🤖 AI Summary
In music information retrieval, rare instruments (e.g., harp, English horn) suffer from significantly degraded recognition performance due to severe label scarcity compared to mainstream instruments. To address this, we propose a hierarchical deep learning framework integrating the Hornbostel-Sachs classification system. Our model jointly models coarse-grained instrument families and fine-grained individual instruments, employing a hierarchy-aware loss function and leveraging transfer learning to mitigate fine-grained label insufficiency. Experiments on the MedleyDB dataset demonstrate that the proposed method achieves greater stability in coarse-level detection and reduces the F1-score gap between mainstream and rare instruments by 38.2%. This substantially improves robustness and generalization for detecting activity of rare instruments, particularly under limited supervision.
📝 Abstract
Identifying instrument activities within audio excerpts is vital in music information retrieval, with significant implications for music cataloging and discovery.
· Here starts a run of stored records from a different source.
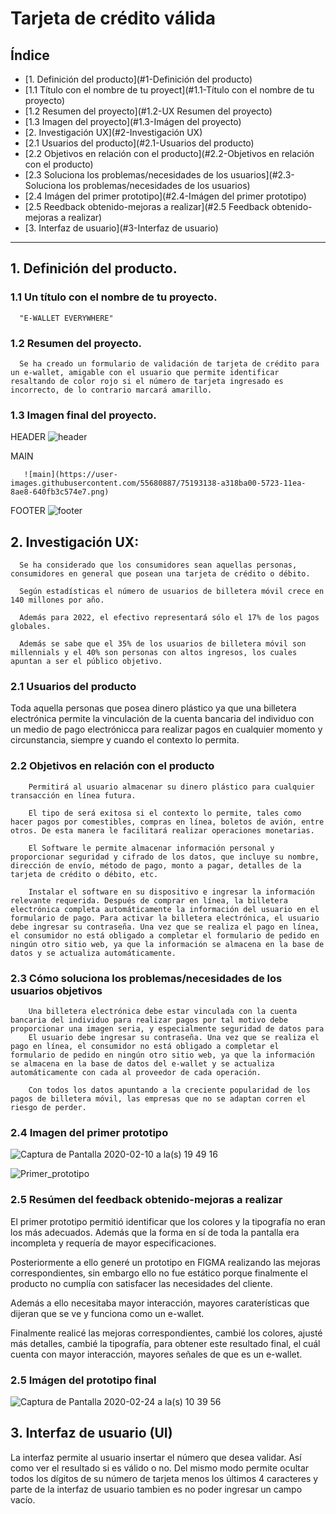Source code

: # Tarjeta de crédito válida

## Índice
* [1. Definición del producto](#1-Definición del producto)
* [1.1 Título con el nombre de tu proyect](#1.1-Título con el nombre de tu proyecto)
* [1.2 Resumen del proyecto](#1.2-UX Resumen del proyecto)
* [1.3 Imagen del proyecto](#1.3-Imágen del proyecto)
* [2. Investigación UX](#2-Investigación UX)
* [2.1 Usuarios del producto](#2.1-Usuarios del producto)
* [2.2 Objetivos en relación con el producto](#2.2-Objetivos en relación con el producto)
* [2.3 Soluciona los problemas/necesidades de los usuarios](#2.3-Soluciona los problemas/necesidades de los usuarios)
* [2.4 Imágen del primer prototipo](#2.4-Imágen del primer prototipo)
* [2.5 Reedback obtenido-mejoras a realizar](#2.5 Feedback obtenido-mejoras a realizar)
* [3. Interfaz de usuario](#3-Interfaz de usuario)

***
## 1. Definición del producto.
### 1.1 Un título con el nombre de tu proyecto.

      "E-WALLET EVERYWHERE"

### 1.2 Resumen del proyecto.

      Se ha creado un formulario de validación de tarjeta de crédito para un e-wallet, amigable con el usuario que permite identificar resaltando de color rojo si el número de tarjeta ingresado es incorrecto, de lo contrario marcará amarillo.

### 1.3 Imagen final del proyecto.

HEADER
        ![header](https://user-images.githubusercontent.com/55680887/75159928-1fd97300-56e7-11ea-8152-41bf219f159f.png)

MAIN

       ![main](https://user-images.githubusercontent.com/55680887/75193138-a318ba00-5723-11ea-8ae8-640fb3c574e7.png)

FOOTER
      ![footer](https://user-images.githubusercontent.com/55680887/75161442-d2aad080-56e9-11ea-910e-834f18dc993c.png)


## 2. Investigación UX:
      Se ha considerado que los consumidores sean aquellas personas, consumidores en general que posean una tarjeta de crédito o débito.

      Según estadísticas el número de usuarios de billetera móvil crece en 140 millones por año.
      
      Además para 2022, el efectivo representará sólo el 17% de los pagos globales.
      
      Además se sabe que el 35% de los usuarios de billetera móvil son millennials y el 40% son personas con altos ingresos, los cuales apuntan a ser el público objetivo.


### 2.1 Usuarios del producto

Toda aquella personas que posea dinero plástico ya que una billetera electrónica permite la vinculación de la cuenta bancaria del individuo con un medio de pago electrónicca para realizar pagos en cualquier momento y circunstancia, siempre y cuando el contexto lo permita.

### 2.2 Objetivos en relación con el producto
        Permitirá al usuario almacenar su dinero plástico para cualquier transacción en línea futura.

        El tipo de será exitosa si el contexto lo permite, tales como hacer pagos por comestibles, compras en línea, boletos de avión, entre otros. De esta manera le facilitará realizar operaciones monetarias.

        El Software le permite almacenar información personal y proporcionar seguridad y cifrado de los datos, que incluye su nombre, dirección de envío, método de pago, monto a pagar, detalles de la tarjeta de crédito o débito, etc.

        Instalar el software en su dispositivo e ingresar la información relevante requerida. Después de comprar en línea, la billetera electrónica completa automáticamente la información del usuario en el formulario de pago. Para activar la billetera electrónica, el usuario debe ingresar su contraseña. Una vez que se realiza el pago en línea, el consumidor no está obligado a completar el formulario de pedido en ningún otro sitio web, ya que la información se almacena en la base de datos y se actualiza automáticamente.

### 2.3 Cómo soluciona los problemas/necesidades de los usuarios objetivos

        Una billetera electrónica debe estar vinculada con la cuenta bancaria del individuo para realizar pagos por tal motivo debe proporcionar una imagen seria, y especialmente seguridad de datos para 
        El usuario debe ingresar su contraseña. Una vez que se realiza el pago en línea, el consumidor no está obligado a completar el formulario de pedido en ningún otro sitio web, ya que la información se almacena en la base de datos del e-wallet y se actualiza automáticamente con cada al proveedor de cada operación.
              
        Con todos los datos apuntando a la creciente popularidad de los pagos de billetera móvil, las empresas que no se adaptan corren el riesgo de perder.

### 2.4 Imagen del primer prototipo

![Captura de Pantalla 2020-02-10 a la(s) 19 49 16](https://user-images.githubusercontent.com/55680887/75166671-33d6a200-56f2-11ea-8a9f-01709aa356ba.png)


![Primer_prototipo](https://user-images.githubusercontent.com/55680887/75164626-118f5500-56ef-11ea-96e5-334532c5899b.jpeg)


### 2.5 Resúmen del feedback obtenido-mejoras a realizar

El primer prototipo permitió identificar que los colores y la tipografía no eran los más adecuados. Además que la forma en sí de toda la pantalla era incompleta y requería de mayor especificaciones.

Posteriormente a ello generé un prototipo en FIGMA realizando las mejoras correspondientes, sin embargo ello no fue estático porque finalmente el producto no cumplía con satisfacer las necesidades del cliente.

Además a ello necesitaba mayor interacción, mayores caraterísticas que dijeran que se ve y funciona como un e-wallet.

Finalmente realicé las mejoras correspondientes, cambié los colores, ajusté más detalles, cambié la tipografía, para obtener este resultado final, el cuál cuenta con mayor interacción, mayores señales de que es un e-wallet. 

### 2.5 Imágen del prototipo final


![Captura de Pantalla 2020-02-24 a la(s) 10 39 56](https://user-images.githubusercontent.com/55680887/75166630-1dc8e180-56f2-11ea-977b-646778eae7e1.png)



## 3. Interfaz de usuario (UI)

La interfaz permite al usuario insertar el número que desea validar. Así como ver el resultado si es válido o no. Del mismo modo permite ocultar todos los dígitos de su número de tarjeta menos los últimos
4 caracteres y parte de la interfaz de usuario tambien es no poder ingresar un campo vacío.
Prior deep learning endeavors in musical instrument recognition have predominantly emphasized instrument classes with ample data availability. Recent studies have demonstrated the applicability of hierarchical classification in detecting instrument activities in orchestral music, even with limited fine-grained annotations at the instrument level. Based on the Hornbostel-Sachs classification, such a hierarchical classification system is evaluated using the MedleyDB dataset, renowned for its diversity and richness concerning various instruments and music genres. This work presents various strategies to integrate hierarchical structures into models and tests a new class of models for hierarchical music prediction. This study showcases more reliable coarse-level instrument detection by bridging the gap between detailed instrument identification and group-level recognition, paving the way for further advancements in this domain.